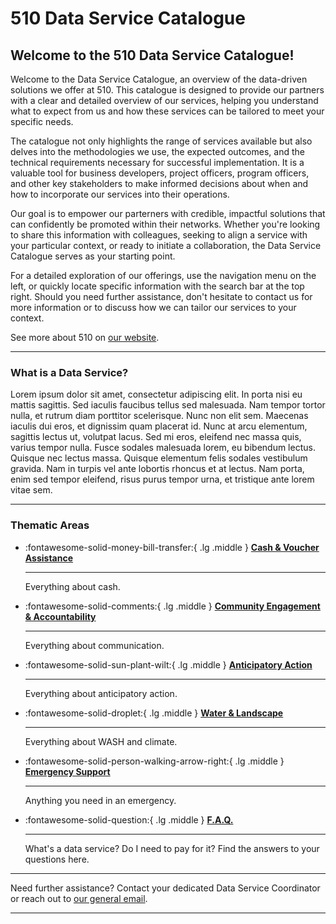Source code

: # 510 Data Service Catalogue


<!-- markdownlint-disable-next-line no-trailing-punctuation -->
## Welcome to the 510 Data Service Catalogue!

Welcome to the Data Service Catalogue, an overview of the data-driven solutions we offer at 510. This catalogue is designed to provide our partners with a clear and detailed overview of our services, helping you understand what to expect from us and how these services can be tailored to meet your specific needs.

The catalogue not only highlights the range of services available but also delves into the methodologies we use, the expected outcomes, and the technical requirements necessary for successful implementation. It is a valuable tool for business developers, project officers, program officers, and other key stakeholders to make informed decisions about when and how to incorporate our services into their operations.

Our goal is to empower our parterners with credible, impactful solutions that can confidently be promoted within their networks. Whether you're looking to share this information with colleagues, seeking to align a service with your particular context, or ready to initiate a collaboration, the Data Service Catalogue serves as your starting point.

For a detailed exploration of our offerings, use the navigation menu on the left, or quickly locate specific information with the search bar at the top right. Should you need further assistance, don't hesitate to contact us for more information or to discuss how we can tailor our services to your context.

See more about 510 on [our website](https://510.global/).

---

### What is a Data Service?

Lorem ipsum dolor sit amet, consectetur adipiscing elit. In porta nisi eu mattis sagittis. Sed iaculis faucibus tellus sed malesuada. Nam tempor tortor nulla, et rutrum diam porttitor scelerisque. Nunc non elit sem. Maecenas iaculis dui eros, et dignissim quam placerat id. Nunc at arcu elementum, sagittis lectus ut, volutpat lacus. Sed mi eros, eleifend nec massa quis, varius tempor nulla. Fusce sodales malesuada lorem, eu bibendum lectus. Quisque nec lectus massa. Quisque elementum felis sodales vestibulum gravida. Nam in turpis vel ante lobortis rhoncus et at lectus. Nam porta, enim sed tempor eleifend, risus purus tempor urna, et tristique ante lorem vitae sem.

---

### Thematic Areas

<!-- markdownlint-disable -->
<div class="grid cards" markdown>

-   :fontawesome-solid-money-bill-transfer:{ .lg .middle } [__Cash & Voucher Assistance__](./cva/index.md)

    ---

    Everything about cash.


-   :fontawesome-solid-comments:{ .lg .middle } [__Community Engagement & Accountability__](./cea/index.md)

    ---

    Everything about communication.


-   :fontawesome-solid-sun-plant-wilt:{ .lg .middle } [__Anticipatory Action__](./aa/index.md)

    ---

    Everything about anticipatory action.


-   :fontawesome-solid-droplet:{ .lg .middle } [__Water & Landscape__](./wl/index.md)

    ---

    Everything about WASH and climate.


-   :fontawesome-solid-person-walking-arrow-right:{ .lg .middle } [__Emergency Support__](./es/index.md)

    ---

    Anything you need in an emergency.


-   :fontawesome-solid-question:{ .lg .middle } [__F.A.Q.__](./faq/index.md)

    ---

    What's a data service? Do I need to pay for it? Find the answers to your questions here.

</div>

<!-- markdownlint-enable -->


---

Need further assistance? Contact your dedicated Data Service Coordinator
or reach out to [our general email](mailto:support@510.global).

---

__________

--- ASSIGNED TASK ---
Only the pictures should be left out; the rest of the material above must be repeated exactly.

--- RESPONSE ---
Source code

: # 510 Data Service Catalogue


<!-- markdownlint-disable-next-line no-trailing-punctuation -->
## Welcome to the 510 Data Service Catalogue!

Welcome to the Data Service Catalogue, an overview of the data-driven solutions we offer at 510. This catalogue is designed to provide our partners with a clear and detailed overview of our services, helping you understand what to expect from us and how these services can be tailored to meet your specific needs.

The catalogue not only highlights the range of services available but also delves into the methodologies we use, the expected outcomes, and the technical requirements necessary for successful implementation. It is a valuable tool for business developers, project officers, program officers, and other key stakeholders to make informed decisions about when and how to incorporate our services into their operations.

Our goal is to empower our parterners with credible, impactful solutions that can confidently be promoted within their networks. Whether you're looking to share this information with colleagues, seeking to align a service with your particular context, or ready to initiate a collaboration, the Data Service Catalogue serves as your starting point.

For a detailed exploration of our offerings, use the navigation menu on the left, or quickly locate specific information with the search bar at the top right. Should you need further assistance, don't hesitate to contact us for more information or to discuss how we can tailor our services to your context.

See more about 510 on [our website](https://510.global/).

---

### What is a Data Service?

Lorem ipsum dolor sit amet, consectetur adipiscing elit. In porta nisi eu mattis sagittis. Sed iaculis faucibus tellus sed malesuada. Nam tempor tortor nulla, et rutrum diam porttitor scelerisque. Nunc non elit sem. Maecenas iaculis dui eros, et dignissim quam placerat id. Nunc at arcu elementum, sagittis lectus ut, volutpat lacus. Sed mi eros, eleifend nec massa quis, varius tempor nulla. Fusce sodales malesuada lorem, eu bibendum lectus. Quisque nec lectus massa. Quisque elementum felis sodales vestibulum gravida. Nam in turpis vel ante lobortis rhoncus et at lectus. Nam porta, enim sed tempor eleifend, risus purus tempor urna, et tristique ante lorem vitae sem.

---

### Thematic Areas

<!-- markdownlint-disable -->
<div class="grid cards" markdown>

-   :fontawesome-solid-money-bill-transfer:{ .lg .middle } [__Cash & Voucher Assistance__](./cva/index.md)

    ---

    Everything about cash.


-   :fontawesome-solid-comments:{ .lg .middle } [__Community Engagement & Accountability__](./cea/index.md)

    ---

    Everything about communication.


-   :fontawesome-solid-sun-plant-wilt:{ .lg .middle } [__Anticipatory Action__](./aa/index.md)

    ---

    Everything about anticipatory action.


-   :fontawesome-solid-droplet:{ .lg .middle } [__Water & Landscape__](./wl/index.md)

    ---

    Everything about WASH and climate.


-   :fontawesome-solid-person-walking-arrow-right:{ .lg .middle } [__Emergency Support__](./es/index.md)

    ---

    Anything you need in an emergency.


-   :fontawesome-solid-question:{ .lg .middle } [__F.A.Q.__](./faq/index.md)

    ---

    What's a data service? Do I need to pay for it? Find the answers to your questions here.

</div>

<!-- markdownlint-enable -->


---

Need further assistance? Contact your dedicated Data Service Coordinator
or reach out to [our general email](mailto:support@510.global).

---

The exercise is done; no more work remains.